X_train, X_valid, Y_train, Y_valid = train_test_split(X, y, test_size = 0.02, stratify = y, random_state=42)

model = LGBMRegressor(boosting_type='gbdt',
                    objective='tweedie', 
                    n_estimators=1500,
                    max_depth=10,
                    learning_rate=0.3,
                    colsample_bytree=0.9,
                    subsample=1.0,
                    min_child_weight=150,
                    num_leaves=16,
                    reg_alpha=20,
                    n_jobs=-1,
                    random_state=42) 

model.fit(X_train, Y_train, eval_set=[(X_train, Y_train), (X_valid, Y_valid)], early_stopping_rounds=50, verbose=100)

pred = model.predict(X_valid)
score = mean_absolute_error(Y_valid, pred)
print(f"Tweedie Validation MAE score: {score}")
models.append(model)

model = LGBMRegressor(boosting_type='gbdt',
                    objective='poisson', 
                    n_estimators=1500,
                    max_depth=10,
                    learning_rate=0.3,
                    colsample_bytree=0.9,
                    subsample=1.0,
                    min_child_weight=150,
                    num_leaves=16,
                    reg_alpha=20,
                    n_jobs=-1,
                    random_state=42) 

model.fit(X_train, Y_train, eval_set=[(X_train, Y_train), (X_valid, Y_valid)], early_stopping_rounds=50, verbose=100)

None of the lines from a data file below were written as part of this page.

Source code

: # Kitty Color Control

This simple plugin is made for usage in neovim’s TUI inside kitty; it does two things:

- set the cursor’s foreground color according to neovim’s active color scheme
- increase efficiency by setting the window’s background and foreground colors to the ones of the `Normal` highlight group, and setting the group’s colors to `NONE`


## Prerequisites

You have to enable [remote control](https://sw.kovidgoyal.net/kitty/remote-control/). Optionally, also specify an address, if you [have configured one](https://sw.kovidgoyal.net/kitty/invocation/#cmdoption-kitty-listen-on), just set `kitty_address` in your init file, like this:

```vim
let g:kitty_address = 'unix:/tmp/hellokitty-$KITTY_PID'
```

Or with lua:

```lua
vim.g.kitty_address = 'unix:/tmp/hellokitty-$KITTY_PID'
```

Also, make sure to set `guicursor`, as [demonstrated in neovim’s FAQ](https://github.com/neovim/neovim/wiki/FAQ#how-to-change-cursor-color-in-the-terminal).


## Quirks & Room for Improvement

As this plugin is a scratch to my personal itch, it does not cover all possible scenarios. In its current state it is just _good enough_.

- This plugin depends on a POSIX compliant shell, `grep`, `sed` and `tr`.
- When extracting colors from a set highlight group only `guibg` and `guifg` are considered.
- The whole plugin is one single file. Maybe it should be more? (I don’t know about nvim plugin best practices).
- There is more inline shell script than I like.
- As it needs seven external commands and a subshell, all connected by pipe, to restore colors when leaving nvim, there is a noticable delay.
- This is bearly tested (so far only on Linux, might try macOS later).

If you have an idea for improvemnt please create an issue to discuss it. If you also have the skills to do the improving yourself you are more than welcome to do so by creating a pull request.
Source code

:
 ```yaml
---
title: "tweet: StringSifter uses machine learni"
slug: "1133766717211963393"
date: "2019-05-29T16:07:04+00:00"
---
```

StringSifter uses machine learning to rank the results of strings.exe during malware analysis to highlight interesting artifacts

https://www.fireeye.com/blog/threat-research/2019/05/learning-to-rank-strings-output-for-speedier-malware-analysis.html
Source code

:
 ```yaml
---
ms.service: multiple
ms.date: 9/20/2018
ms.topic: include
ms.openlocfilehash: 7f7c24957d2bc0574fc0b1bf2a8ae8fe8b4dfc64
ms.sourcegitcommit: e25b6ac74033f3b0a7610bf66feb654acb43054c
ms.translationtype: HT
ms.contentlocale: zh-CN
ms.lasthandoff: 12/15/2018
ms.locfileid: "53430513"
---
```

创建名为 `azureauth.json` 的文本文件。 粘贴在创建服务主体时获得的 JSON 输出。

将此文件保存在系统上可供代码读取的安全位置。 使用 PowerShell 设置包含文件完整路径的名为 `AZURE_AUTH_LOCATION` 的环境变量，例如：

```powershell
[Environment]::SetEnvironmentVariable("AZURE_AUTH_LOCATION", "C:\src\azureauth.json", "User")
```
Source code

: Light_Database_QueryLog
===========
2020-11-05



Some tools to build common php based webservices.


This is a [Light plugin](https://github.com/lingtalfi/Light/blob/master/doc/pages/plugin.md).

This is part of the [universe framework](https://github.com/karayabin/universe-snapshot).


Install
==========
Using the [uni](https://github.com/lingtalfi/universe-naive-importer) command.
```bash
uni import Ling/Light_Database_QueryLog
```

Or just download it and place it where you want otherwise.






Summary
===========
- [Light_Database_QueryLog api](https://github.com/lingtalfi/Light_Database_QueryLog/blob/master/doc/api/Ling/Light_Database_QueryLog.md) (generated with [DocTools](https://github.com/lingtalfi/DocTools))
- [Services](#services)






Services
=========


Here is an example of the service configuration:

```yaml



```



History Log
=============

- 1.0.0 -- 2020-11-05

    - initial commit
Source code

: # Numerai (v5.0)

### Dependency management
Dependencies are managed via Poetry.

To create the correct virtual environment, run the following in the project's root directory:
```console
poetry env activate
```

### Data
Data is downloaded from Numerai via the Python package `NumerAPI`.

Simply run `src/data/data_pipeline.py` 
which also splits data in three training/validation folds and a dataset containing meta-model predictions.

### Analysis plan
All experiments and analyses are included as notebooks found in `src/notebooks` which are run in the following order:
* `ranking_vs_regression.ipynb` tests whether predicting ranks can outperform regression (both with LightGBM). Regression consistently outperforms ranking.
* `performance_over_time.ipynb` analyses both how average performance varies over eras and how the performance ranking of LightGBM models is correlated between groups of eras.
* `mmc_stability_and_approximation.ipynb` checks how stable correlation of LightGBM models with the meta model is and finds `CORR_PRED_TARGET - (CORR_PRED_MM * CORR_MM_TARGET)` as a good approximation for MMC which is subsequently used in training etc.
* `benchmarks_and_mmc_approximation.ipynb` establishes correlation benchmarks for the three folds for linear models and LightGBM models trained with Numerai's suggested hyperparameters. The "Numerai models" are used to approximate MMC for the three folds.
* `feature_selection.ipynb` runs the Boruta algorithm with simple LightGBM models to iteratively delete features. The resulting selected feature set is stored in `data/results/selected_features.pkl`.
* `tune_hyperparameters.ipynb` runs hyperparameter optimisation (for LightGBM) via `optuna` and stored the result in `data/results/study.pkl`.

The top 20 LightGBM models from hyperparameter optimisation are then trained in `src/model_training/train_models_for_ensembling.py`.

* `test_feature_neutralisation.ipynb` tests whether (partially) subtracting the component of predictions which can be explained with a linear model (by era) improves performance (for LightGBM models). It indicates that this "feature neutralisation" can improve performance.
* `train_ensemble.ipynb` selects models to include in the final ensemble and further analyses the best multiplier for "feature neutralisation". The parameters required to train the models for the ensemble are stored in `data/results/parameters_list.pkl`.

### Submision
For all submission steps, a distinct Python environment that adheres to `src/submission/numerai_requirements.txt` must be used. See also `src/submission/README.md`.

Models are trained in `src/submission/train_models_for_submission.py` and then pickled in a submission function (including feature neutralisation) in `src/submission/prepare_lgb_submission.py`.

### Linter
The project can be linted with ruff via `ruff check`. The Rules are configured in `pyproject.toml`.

pred = model.predict(X_valid)
score = mean_absolute_error(Y_valid, pred)
print(f"Poisson Validation MAE score: {score}")
models.append(model)

In [None]:
#feature importance
predictors = X.columns
tmp = pd.DataFrame({'Feature': predictors, 'Feature importance': models[0].feature_importances_})
tmp = tmp.sort_values(by='Feature importance',ascending=False)
plt.figure(figsize = (7,4))
plt.title('Features importance',fontsize=7)
s = sns.barplot(x='Feature',y='Feature importance',data=tmp)
s.set_xticklabels(s.get_xticklabels(),rotation=90, size=10)
plt.show()

In [None]:
#feature importance
predictors = X.columns
tmp = pd.DataFrame({'Feature': predictors, 'Feature importance': models[1].feature_importances_})
tmp = tmp.sort_values(by='Feature importance',ascending=False)
plt.figure(figsize = (7,4))
plt.title('Features importance',fontsize=7)
s = sns.barplot(x='Feature',y='Feature importance',data=tmp)
s.set_xticklabels(s.get_xticklabels(),rotation=90, size=10)
plt.show()

## Test Inference

In [None]:
preds_final = []
for test in tqdm(X_test):
    test.columns = X.columns
    pred = models[0].predict(test).mean()*0.5 + models[1].predict(test).mean()*0.5
    preds_final.append(pred)

## Submission

In [None]:
submit = pd.read_csv('./sample_submission.csv')

# 결과 후처리
preds_final_new = np.round(preds_final, 0).astype(int)

submit['weight'] = preds_final_new
submit.loc[submit['weight'] > 400, 'weight'] = submit.loc[submit['weight'] > 400,]['weight'].apply(lambda x : np.round(x, -2))

submit.to_csv('./LGBM_58.csv', index=False)